I’ve decided to forgive myself. I have generations of women I’m carrying along with me. That’s okay, they deserve forgiveness too.


It’s been a long time coming as forgiveness – in my case – is also tied up with being in the present. Not forgiving myself had the unintended consequence of keeping me stuck in my past and in my mind’s future. This recurring predicament happened because I too easily slipped into those time slots as though they were current. In these time/space continuums, I’d allow a past or possible future issue to live in my present and alter my equilibrium.

This forgiveness, which has taken me so long to achieve, and which I know is more than a one time occurrence, I simply chose to grant myself. Today.

I want to spend my time in the present, the here and now. This lesson has piggybacked on the forgiveness lesson, both needing acknowledgment and acceptance to show themselves. I fought the idea of forgiveness partly because I didn’t know how to achieve it. I was in the past where I could not affect change, or in the future where I had no power.

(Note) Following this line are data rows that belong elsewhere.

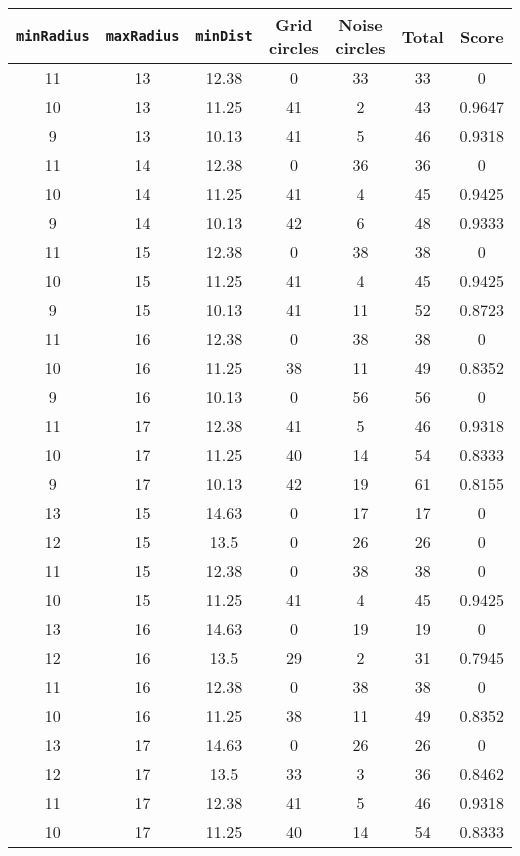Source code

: \documentclass[letterpaper, 12pt]{article}
\begin{document}
\begin{longtable}{|c|c|c|c|c|c|c|}
\hline
\textbf{\texttt{minRadius}} & \textbf{\texttt{maxRadius}} & \textbf{\texttt{minDist}} & \textbf{Grid circles} & \textbf{Noise circles} & \textbf{Total} & \textbf{Score} \\
\hline
11 & 13 & 12.38 & 0 & 33 & 33 & 0 \\
\hline
10 & 13 & 11.25 & 41 & 2 & 43 & 0.9647 \\
\hline
9 & 13 & 10.13 & 41 & 5 & 46 & 0.9318 \\
\hline
11 & 14 & 12.38 & 0 & 36 & 36 & 0 \\
\hline
10 & 14 & 11.25 & 41 & 4 & 45 & 0.9425 \\
\hline
9 & 14 & 10.13 & 42 & 6 & 48 & 0.9333 \\
\hline
11 & 15 & 12.38 & 0 & 38 & 38 & 0 \\
\hline
10 & 15 & 11.25 & 41 & 4 & 45 & 0.9425 \\
\hline
9 & 15 & 10.13 & 41 & 11 & 52 & 0.8723 \\
\hline
11 & 16 & 12.38 & 0 & 38 & 38 & 0 \\
\hline
10 & 16 & 11.25 & 38 & 11 & 49 & 0.8352 \\
\hline
9 & 16 & 10.13 & 0 & 56 & 56 & 0 \\
\hline
11 & 17 & 12.38 & 41 & 5 & 46 & 0.9318 \\
\hline
10 & 17 & 11.25 & 40 & 14 & 54 & 0.8333 \\
\hline
9 & 17 & 10.13 & 42 & 19 & 61 & 0.8155 \\
\hline
13 & 15 & 14.63 & 0 & 17 & 17 & 0 \\
\hline
12 & 15 & 13.5 & 0 & 26 & 26 & 0 \\
\hline
11 & 15 & 12.38 & 0 & 38 & 38 & 0 \\
\hline
10 & 15 & 11.25 & 41 & 4 & 45 & 0.9425 \\
\hline
13 & 16 & 14.63 & 0 & 19 & 19 & 0 \\
\hline
12 & 16 & 13.5 & 29 & 2 & 31 & 0.7945 \\
\hline
11 & 16 & 12.38 & 0 & 38 & 38 & 0 \\
\hline
10 & 16 & 11.25 & 38 & 11 & 49 & 0.8352 \\
\hline
13 & 17 & 14.63 & 0 & 26 & 26 & 0 \\
\hline
12 & 17 & 13.5 & 33 & 3 & 36 & 0.8462 \\
\hline
11 & 17 & 12.38 & 41 & 5 & 46 & 0.9318 \\
\hline
10 & 17 & 11.25 & 40 & 14 & 54 & 0.8333 \\

\end{longtable}
\end{document}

This is a lesson I have learned and forgotten more than once. I was acutely aware of time when my parents were terminally ill because being in the present was the only timing that mattered. The severity of the situation helped keep me there, it was more circumstantial than zen on my part. Still, I experienced it. Then life settled down, and back I went to old familiar ways of being.

On January 20th, I will be celebrating a five year anniversary with the man I plan to spend the rest of my life with.

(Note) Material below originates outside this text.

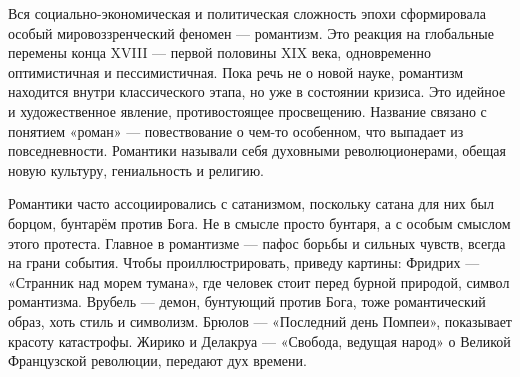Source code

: 
Вся социально-экономическая и политическая сложность эпохи сформировала особый мировоззренческий феномен --- романтизм. Это реакция на глобальные перемены конца XVIII --- первой половины XIX века, одновременно оптимистичная и пессимистичная. Пока речь не о новой науке, романтизм находится внутри классического этапа, но уже в состоянии кризиса. Это идейное и художественное явление, противостоящее просвещению. Название связано с понятием «роман» --- повествование о чем-то особенном, что выпадает из повседневности. Романтики называли себя духовными революционерами, обещая новую культуру, гениальность и религию.

Романтики часто ассоциировались с сатанизмом, поскольку сатана для них был борцом, бунтарём против Бога. Не в смысле просто бунтаря, а с особым смыслом этого протеста. Главное в романтизме --- пафос борьбы и сильных чувств, всегда на грани события. Чтобы проиллюстрировать, приведу картины: Фридрих --- «Странник над морем тумана», где человек стоит перед бурной природой, символ романтизма. Врубель --- демон, бунтующий против Бога, тоже романтический образ, хоть стиль и символизм. Брюлов --- «Последний день Помпеи», показывает красоту катастрофы. Жирико и Делакруа --- «Свобода, ведущая народ» о Великой Французской революции, передают дух времени.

When my mother told me shortly before her death that I should be with someone who has integrity, is generous, accepts my children, and treats me like a queen – I understood but that didn’t make it happen any sooner. It took another two years. Get thee not riled my feminist friends- being someone’s queen is not a bad thing, it’s glorious when offered authentically. It can signify devotion, love, and respect.

And most of us, men and women alike, deserve that.

Paper Heart2

My mother, you may remember, was one of the first women other than nurses to join the US Army so her feminism and heroism and courage must not be misjudged. She was exceptional, political, difficult, honest and she loved me without reservation.

So for now, feeling content and protected in the moment is where I choose to remain. I’ll also work to stay conscious so as not to give myself a hard time when I realize I have not. I will meditate, gently make corrections, and continue along the road. Sometimes you have to take a breath, stay committed and open, and see what happens.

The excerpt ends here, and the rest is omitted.